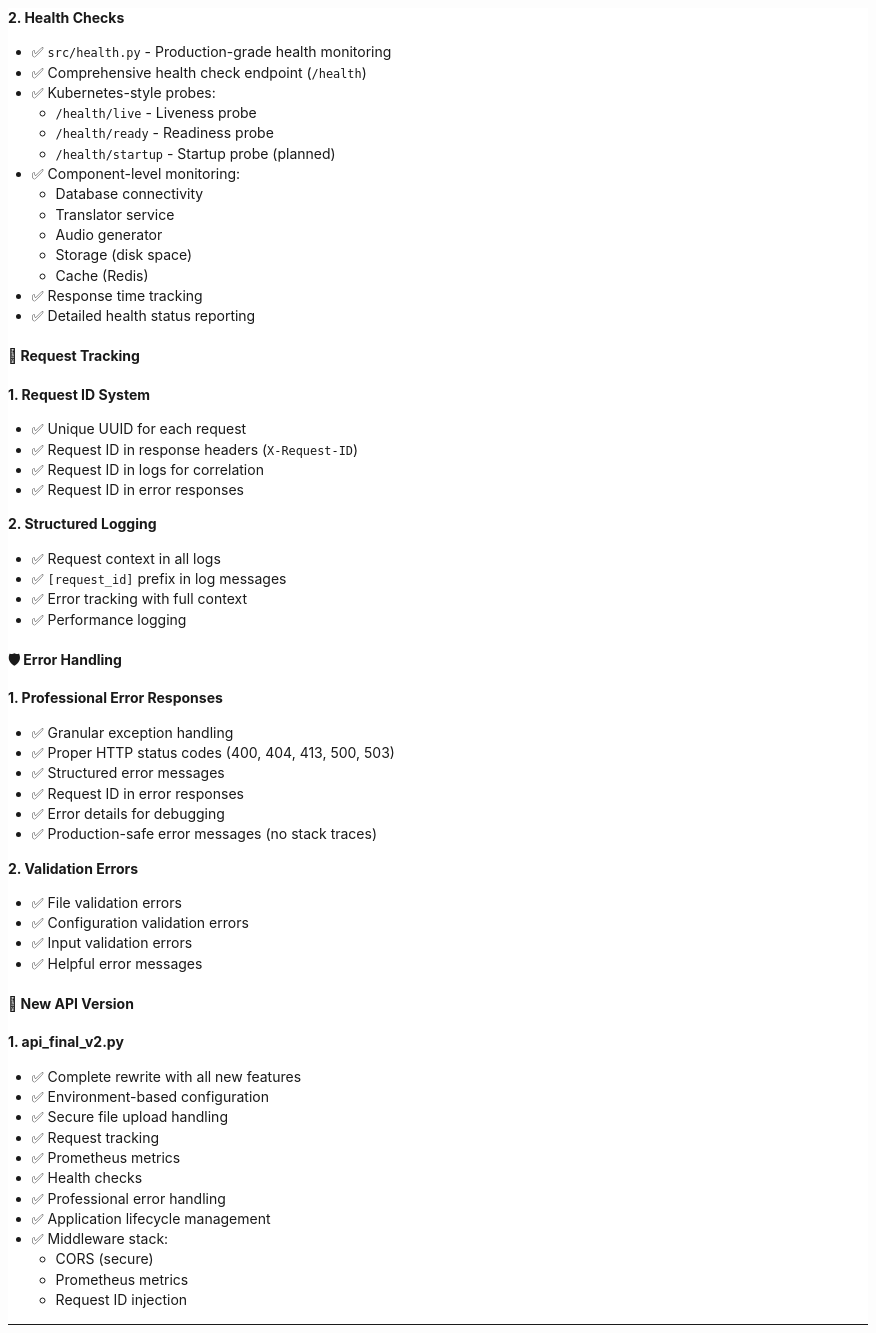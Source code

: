 **2. Health Checks**
- ✅ `src/health.py` - Production-grade health monitoring
- ✅ Comprehensive health check endpoint (`/health`)
- ✅ Kubernetes-style probes:
  - `/health/live` - Liveness probe
  - `/health/ready` - Readiness probe
  - `/health/startup` - Startup probe (planned)
- ✅ Component-level monitoring:
  - Database connectivity
  - Translator service
  - Audio generator
  - Storage (disk space)
  - Cache (Redis)
- ✅ Response time tracking
- ✅ Detailed health status reporting

#### 🎯 Request Tracking

**1. Request ID System**
- ✅ Unique UUID for each request
- ✅ Request ID in response headers (`X-Request-ID`)
- ✅ Request ID in logs for correlation
- ✅ Request ID in error responses

**2. Structured Logging**
- ✅ Request context in all logs
- ✅ `[request_id]` prefix in log messages
- ✅ Error tracking with full context
- ✅ Performance logging

#### 🛡️ Error Handling

**1. Professional Error Responses**
- ✅ Granular exception handling
- ✅ Proper HTTP status codes (400, 404, 413, 500, 503)
- ✅ Structured error messages
- ✅ Request ID in error responses
- ✅ Error details for debugging
- ✅ Production-safe error messages (no stack traces)

**2. Validation Errors**
- ✅ File validation errors
- ✅ Configuration validation errors
- ✅ Input validation errors
- ✅ Helpful error messages

#### 🚀 New API Version

**1. api_final_v2.py**
- ✅ Complete rewrite with all new features
- ✅ Environment-based configuration
- ✅ Secure file upload handling
- ✅ Request tracking
- ✅ Prometheus metrics
- ✅ Health checks
- ✅ Professional error handling
- ✅ Application lifecycle management
- ✅ Middleware stack:
  - CORS (secure)
  - Prometheus metrics
  - Request ID injection

---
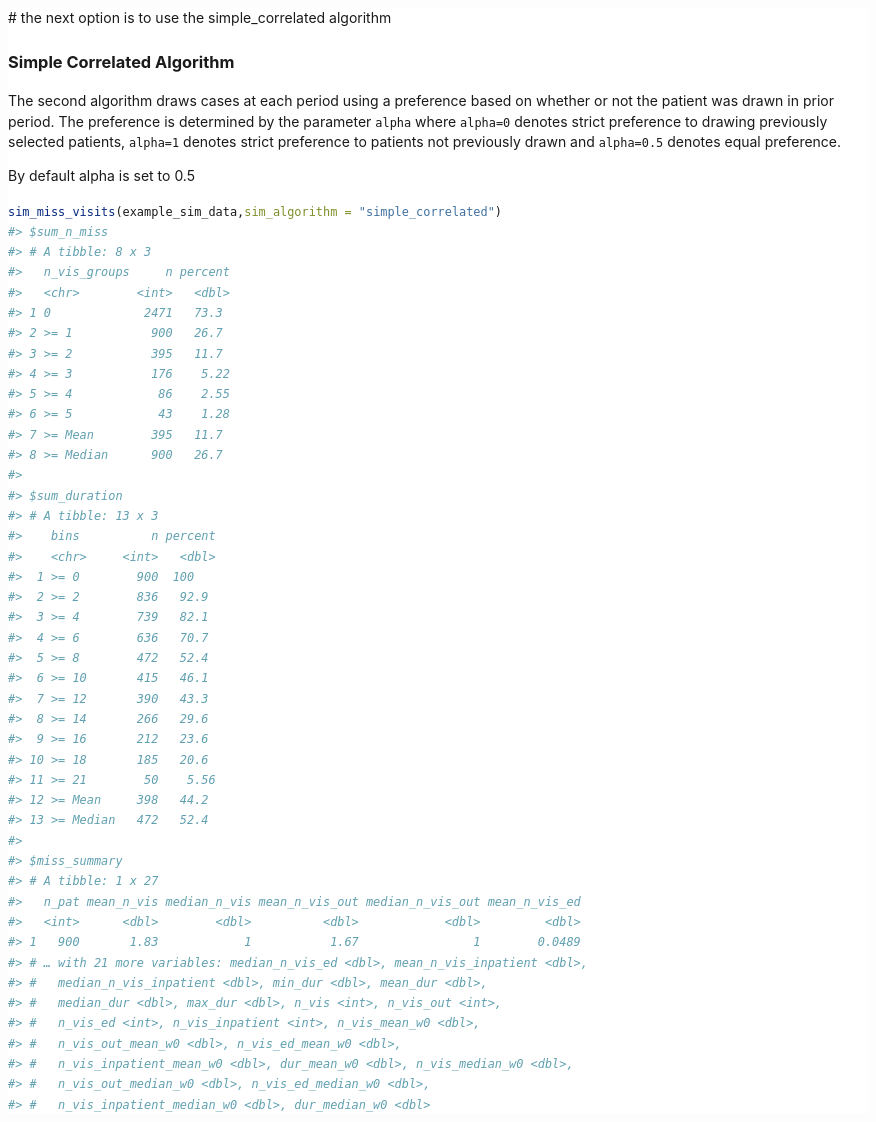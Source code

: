 \# the next option is to use the simple\_correlated algorithm

### Simple Correlated Algorithm

The second algorithm draws cases at each period using a preference based
on whether or not the patient was drawn in prior period. The preference
is determined by the parameter `alpha` where `alpha=0` denotes strict
preference to drawing previously selected patients, `alpha=1` denotes
strict preference to patients not previously drawn and `alpha=0.5`
denotes equal preference.

By default alpha is set to 0.5

``` r
sim_miss_visits(example_sim_data,sim_algorithm = "simple_correlated")
#> $sum_n_miss
#> # A tibble: 8 x 3
#>   n_vis_groups     n percent
#>   <chr>        <int>   <dbl>
#> 1 0             2471   73.3 
#> 2 >= 1           900   26.7 
#> 3 >= 2           395   11.7 
#> 4 >= 3           176    5.22
#> 5 >= 4            86    2.55
#> 6 >= 5            43    1.28
#> 7 >= Mean        395   11.7 
#> 8 >= Median      900   26.7 
#> 
#> $sum_duration
#> # A tibble: 13 x 3
#>    bins          n percent
#>    <chr>     <int>   <dbl>
#>  1 >= 0        900  100   
#>  2 >= 2        836   92.9 
#>  3 >= 4        739   82.1 
#>  4 >= 6        636   70.7 
#>  5 >= 8        472   52.4 
#>  6 >= 10       415   46.1 
#>  7 >= 12       390   43.3 
#>  8 >= 14       266   29.6 
#>  9 >= 16       212   23.6 
#> 10 >= 18       185   20.6 
#> 11 >= 21        50    5.56
#> 12 >= Mean     398   44.2 
#> 13 >= Median   472   52.4 
#> 
#> $miss_summary
#> # A tibble: 1 x 27
#>   n_pat mean_n_vis median_n_vis mean_n_vis_out median_n_vis_out mean_n_vis_ed
#>   <int>      <dbl>        <dbl>          <dbl>            <dbl>         <dbl>
#> 1   900       1.83            1           1.67                1        0.0489
#> # … with 21 more variables: median_n_vis_ed <dbl>, mean_n_vis_inpatient <dbl>,
#> #   median_n_vis_inpatient <dbl>, min_dur <dbl>, mean_dur <dbl>,
#> #   median_dur <dbl>, max_dur <dbl>, n_vis <int>, n_vis_out <int>,
#> #   n_vis_ed <int>, n_vis_inpatient <int>, n_vis_mean_w0 <dbl>,
#> #   n_vis_out_mean_w0 <dbl>, n_vis_ed_mean_w0 <dbl>,
#> #   n_vis_inpatient_mean_w0 <dbl>, dur_mean_w0 <dbl>, n_vis_median_w0 <dbl>,
#> #   n_vis_out_median_w0 <dbl>, n_vis_ed_median_w0 <dbl>,
#> #   n_vis_inpatient_median_w0 <dbl>, dur_median_w0 <dbl>
```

◆ **TRY IT**
Reproduce the entire listing above precisely, but keep the images out.

◆ **ANSWER AREA**
Source code

: **2. Health Checks**
- ✅ `src/health.py` - Production-grade health monitoring
- ✅ Comprehensive health check endpoint (`/health`)
- ✅ Kubernetes-style probes:
  - `/health/live` - Liveness probe
  - `/health/ready` - Readiness probe
  - `/health/startup` - Startup probe (planned)
- ✅ Component-level monitoring:
  - Database connectivity
  - Translator service
  - Audio generator
  - Storage (disk space)
  - Cache (Redis)
- ✅ Response time tracking
- ✅ Detailed health status reporting

#### 🎯 Request Tracking

**1. Request ID System**
- ✅ Unique UUID for each request
- ✅ Request ID in response headers (`X-Request-ID`)
- ✅ Request ID in logs for correlation
- ✅ Request ID in error responses

**2. Structured Logging**
- ✅ Request context in all logs
- ✅ `[request_id]` prefix in log messages
- ✅ Error tracking with full context
- ✅ Performance logging

#### 🛡️ Error Handling

**1. Professional Error Responses**
- ✅ Granular exception handling
- ✅ Proper HTTP status codes (400, 404, 413, 500, 503)
- ✅ Structured error messages
- ✅ Request ID in error responses
- ✅ Error details for debugging
- ✅ Production-safe error messages (no stack traces)

**2. Validation Errors**
- ✅ File validation errors
- ✅ Configuration validation errors
- ✅ Input validation errors
- ✅ Helpful error messages

#### 🚀 New API Version

**1. api_final_v2.py**
- ✅ Complete rewrite with all new features
- ✅ Environment-based configuration
- ✅ Secure file upload handling
- ✅ Request tracking
- ✅ Prometheus metrics
- ✅ Health checks
- ✅ Professional error handling
- ✅ Application lifecycle management
- ✅ Middleware stack:
  - CORS (secure)
  - Prometheus metrics
  - Request ID injection

---
Source code

: \# the next option is to use the simple\_correlated algorithm

### Simple Correlated Algorithm

The second algorithm draws cases at each period using a preference based
on whether or not the patient was drawn in prior period. The preference
is determined by the parameter `alpha` where `alpha=0` denotes strict
preference to drawing previously selected patients, `alpha=1` denotes
strict preference to patients not previously drawn and `alpha=0.5`
denotes equal preference.

By default alpha is set to 0.5

``` r
sim_miss_visits(example_sim_data,sim_algorithm = "simple_correlated")
#> $sum_n_miss
#> # A tibble: 8 x 3
#>   n_vis_groups     n percent
#>   <chr>        <int>   <dbl>
#> 1 0             2471   73.3 
#> 2 >= 1           900   26.7 
#> 3 >= 2           395   11.7 
#> 4 >= 3           176    5.22
#> 5 >= 4            86    2.55
#> 6 >= 5            43    1.28
#> 7 >= Mean        395   11.7 
#> 8 >= Median      900   26.7 
#> 
#> $sum_duration
#> # A tibble: 13 x 3
#>    bins          n percent
#>    <chr>     <int>   <dbl>
#>  1 >= 0        900  100   
#>  2 >= 2        836   92.9 
#>  3 >= 4        739   82.1 
#>  4 >= 6        636   70.7 
#>  5 >= 8        472   52.4 
#>  6 >= 10       415   46.1 
#>  7 >= 12       390   43.3 
#>  8 >= 14       266   29.6 
#>  9 >= 16       212   23.6 
#> 10 >= 18       185   20.6 
#> 11 >= 21        50    5.56
#> 12 >= Mean     398   44.2 
#> 13 >= Median   472   52.4 
#> 
#> $miss_summary
#> # A tibble: 1 x 27
#>   n_pat mean_n_vis median_n_vis mean_n_vis_out median_n_vis_out mean_n_vis_ed
#>   <int>      <dbl>        <dbl>          <dbl>            <dbl>         <dbl>
#> 1   900       1.83            1           1.67                1        0.0489
#> # … with 21 more variables: median_n_vis_ed <dbl>, mean_n_vis_inpatient <dbl>,
#> #   median_n_vis_inpatient <dbl>, min_dur <dbl>, mean_dur <dbl>,
#> #   median_dur <dbl>, max_dur <dbl>, n_vis <int>, n_vis_out <int>,
#> #   n_vis_ed <int>, n_vis_inpatient <int>, n_vis_mean_w0 <dbl>,
#> #   n_vis_out_mean_w0 <dbl>, n_vis_ed_mean_w0 <dbl>,
#> #   n_vis_inpatient_mean_w0 <dbl>, dur_mean_w0 <dbl>, n_vis_median_w0 <dbl>,
#> #   n_vis_out_median_w0 <dbl>, n_vis_ed_median_w0 <dbl>,
#> #   n_vis_inpatient_median_w0 <dbl>, dur_median_w0 <dbl>
```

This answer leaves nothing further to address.